──────── Material for this exercise ────────

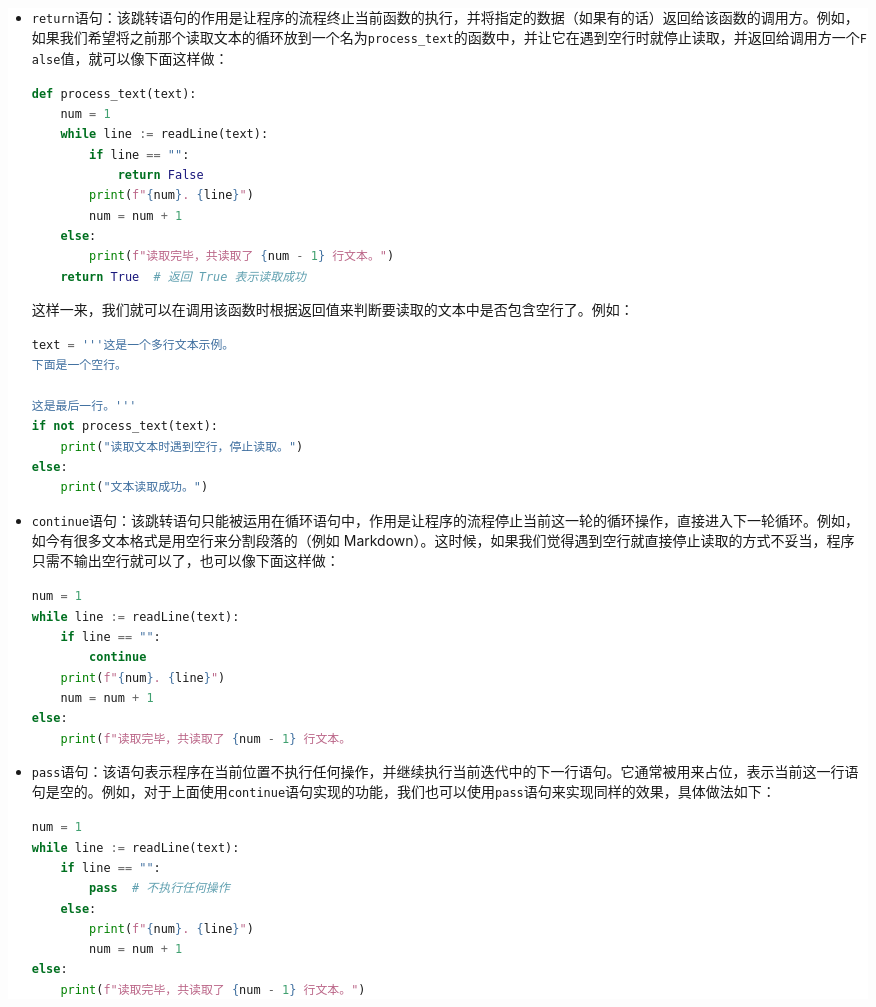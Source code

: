 - `return`语句：该跳转语句的作用是让程序的流程终止当前函数的执行，并将指定的数据（如果有的话）返回给该函数的调用方。例如，如果我们希望将之前那个读取文本的循环放到一个名为`process_text`的函数中，并让它在遇到空行时就停止读取，并返回给调用方一个`False`值，就可以像下面这样做：

    ```python
    def process_text(text):
        num = 1
        while line := readLine(text):
            if line == "":
                return False
            print(f"{num}. {line}") 
            num = num + 1
        else:
            print(f"读取完毕，共读取了 {num - 1} 行文本。")
        return True  # 返回 True 表示读取成功
    ```

    这样一来，我们就可以在调用该函数时根据返回值来判断要读取的文本中是否包含空行了。例如：

    ```python
    text = '''这是一个多行文本示例。
    下面是一个空行。

    这是最后一行。'''
    if not process_text(text):
        print("读取文本时遇到空行，停止读取。")
    else:
        print("文本读取成功。")
    ```

- `continue`语句：该跳转语句只能被运用在循环语句中，作用是让程序的流程停止当前这一轮的循环操作，直接进入下一轮循环。例如，如今有很多文本格式是用空行来分割段落的（例如 Markdown）。这时候，如果我们觉得遇到空行就直接停止读取的方式不妥当，程序只需不输出空行就可以了，也可以像下面这样做：

    ```python
    num = 1
    while line := readLine(text):
        if line == "":
            continue
        print(f"{num}. {line}")
        num = num + 1
    else:
        print(f"读取完毕，共读取了 {num - 1} 行文本。
    ```

- `pass`语句：该语句表示程序在当前位置不执行任何操作，并继续执行当前迭代中的下一行语句。它通常被用来占位，表示当前这一行语句是空的。例如，对于上面使用`continue`语句实现的功能，我们也可以使用`pass`语句来实现同样的效果，具体做法如下：

    ```python
    num = 1
    while line := readLine(text):
        if line == "":
            pass  # 不执行任何操作
        else:
            print(f"{num}. {line}")
            num = num + 1
    else:
        print(f"读取完毕，共读取了 {num - 1} 行文本。")
    ```
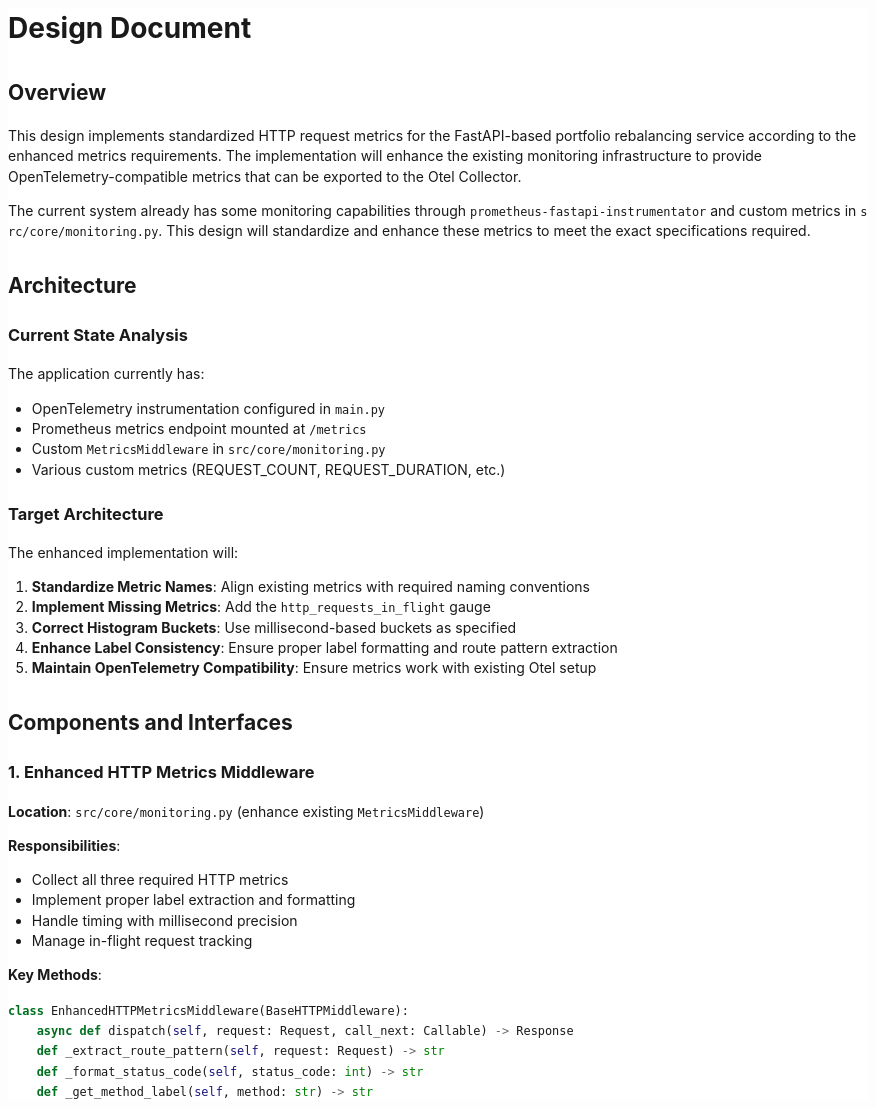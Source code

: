 # Design Document

## Overview

This design implements standardized HTTP request metrics for the FastAPI-based portfolio rebalancing service according to the enhanced metrics requirements. The implementation will enhance the existing monitoring infrastructure to provide OpenTelemetry-compatible metrics that can be exported to the Otel Collector.

The current system already has some monitoring capabilities through `prometheus-fastapi-instrumentator` and custom metrics in `src/core/monitoring.py`. This design will standardize and enhance these metrics to meet the exact specifications required.

## Architecture

### Current State Analysis

The application currently has:
- OpenTelemetry instrumentation configured in `main.py`
- Prometheus metrics endpoint mounted at `/metrics`
- Custom `MetricsMiddleware` in `src/core/monitoring.py`
- Various custom metrics (REQUEST_COUNT, REQUEST_DURATION, etc.)

### Target Architecture

The enhanced implementation will:
1. **Standardize Metric Names**: Align existing metrics with required naming conventions
2. **Implement Missing Metrics**: Add the `http_requests_in_flight` gauge
3. **Correct Histogram Buckets**: Use millisecond-based buckets as specified
4. **Enhance Label Consistency**: Ensure proper label formatting and route pattern extraction
5. **Maintain OpenTelemetry Compatibility**: Ensure metrics work with existing Otel setup

## Components and Interfaces

### 1. Enhanced HTTP Metrics Middleware

**Location**: `src/core/monitoring.py` (enhance existing `MetricsMiddleware`)

**Responsibilities**:
- Collect all three required HTTP metrics
- Implement proper label extraction and formatting
- Handle timing with millisecond precision
- Manage in-flight request tracking

**Key Methods**:
```python
class EnhancedHTTPMetricsMiddleware(BaseHTTPMiddleware):
    async def dispatch(self, request: Request, call_next: Callable) -> Response
    def _extract_route_pattern(self, request: Request) -> str
    def _format_status_code(self, status_code: int) -> str
    def _get_method_label(self, method: str) -> str
```
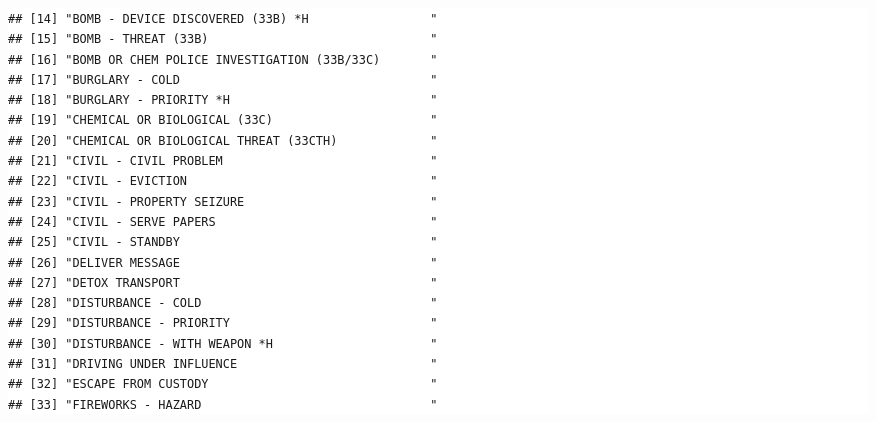     ## [14] "BOMB - DEVICE DISCOVERED (33B) *H                 "
    ## [15] "BOMB - THREAT (33B)                               "
    ## [16] "BOMB OR CHEM POLICE INVESTIGATION (33B/33C)       "
    ## [17] "BURGLARY - COLD                                   "
    ## [18] "BURGLARY - PRIORITY *H                            "
    ## [19] "CHEMICAL OR BIOLOGICAL (33C)                      "
    ## [20] "CHEMICAL OR BIOLOGICAL THREAT (33CTH)             "
    ## [21] "CIVIL - CIVIL PROBLEM                             "
    ## [22] "CIVIL - EVICTION                                  "
    ## [23] "CIVIL - PROPERTY SEIZURE                          "
    ## [24] "CIVIL - SERVE PAPERS                              "
    ## [25] "CIVIL - STANDBY                                   "
    ## [26] "DELIVER MESSAGE                                   "
    ## [27] "DETOX TRANSPORT                                   "
    ## [28] "DISTURBANCE - COLD                                "
    ## [29] "DISTURBANCE - PRIORITY                            "
    ## [30] "DISTURBANCE - WITH WEAPON *H                      "
    ## [31] "DRIVING UNDER INFLUENCE                           "
    ## [32] "ESCAPE FROM CUSTODY                               "
    ## [33] "FIREWORKS - HAZARD                                "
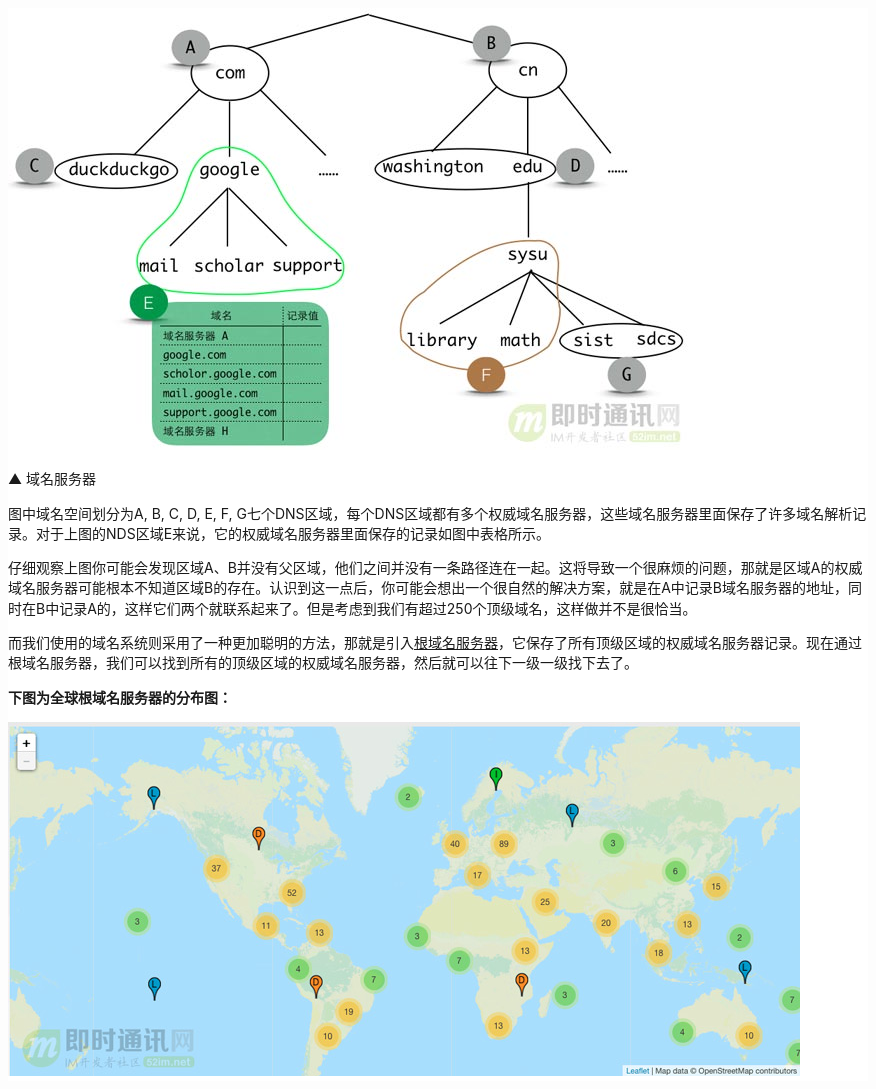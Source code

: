 ![不为人知的网络编程(九)：理论联系实际，全方位深入理解DNS_6.jpg](imgs/222306q0j191kkj2ji6k2k.jpg)


▲ 域名服务器

图中域名空间划分为A, B, C, D, E, F, G七个DNS区域，每个DNS区域都有多个权威域名服务器，这些域名服务器里面保存了许多域名解析记录。对于上图的NDS区域E来说，它的权威域名服务器里面保存的记录如图中表格所示。

仔细观察上图你可能会发现区域A、B并没有父区域，他们之间并没有一条路径连在一起。这将导致一个很麻烦的问题，那就是区域A的权威域名服务器可能根本不知道区域B的存在。认识到这一点后，你可能会想出一个很自然的解决方案，就是在A中记录B域名服务器的地址，同时在B中记录A的，这样它们两个就联系起来了。但是考虑到我们有超过250个顶级域名，这样做并不是很恰当。

而我们使用的域名系统则采用了一种更加聪明的方法，那就是引入[根域名服务器](https://baike.baidu.com/item/根域名服务器)，它保存了所有顶级区域的权威域名服务器记录。现在通过根域名服务器，我们可以找到所有的顶级区域的权威域名服务器，然后就可以往下一级一级找下去了。

**下图为全球根域名服务器的分布图：**

![不为人知的网络编程(九)：理论联系实际，全方位深入理解DNS_7.jpg](imgs/222402rtd2jhjdjmmabkjk.jpg)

────────

* _Work to be completed_: Go through the entries above and report every line in which the word "continue" appears.

* _Result of this exercise_:
- `continue`语句：该跳转语句只能被运用在循环语句中，作用是让程序的流程停止当前这一轮的循环操作，直接进入下一轮循环。例如，如今有很多文本格式是用空行来分割段落的（例如 Markdown）。这时候，如果我们觉得遇到空行就直接停止读取的方式不妥当，程序只需不输出空行就可以了，也可以像下面这样做：
            continue
- `pass`语句：该语句表示程序在当前位置不执行任何操作，并继续执行当前迭代中的下一行语句。它通常被用来占位，表示当前这一行语句是空的。例如，对于上面使用`continue`语句实现的功能，我们也可以使用`pass`语句来实现同样的效果，具体做法如下：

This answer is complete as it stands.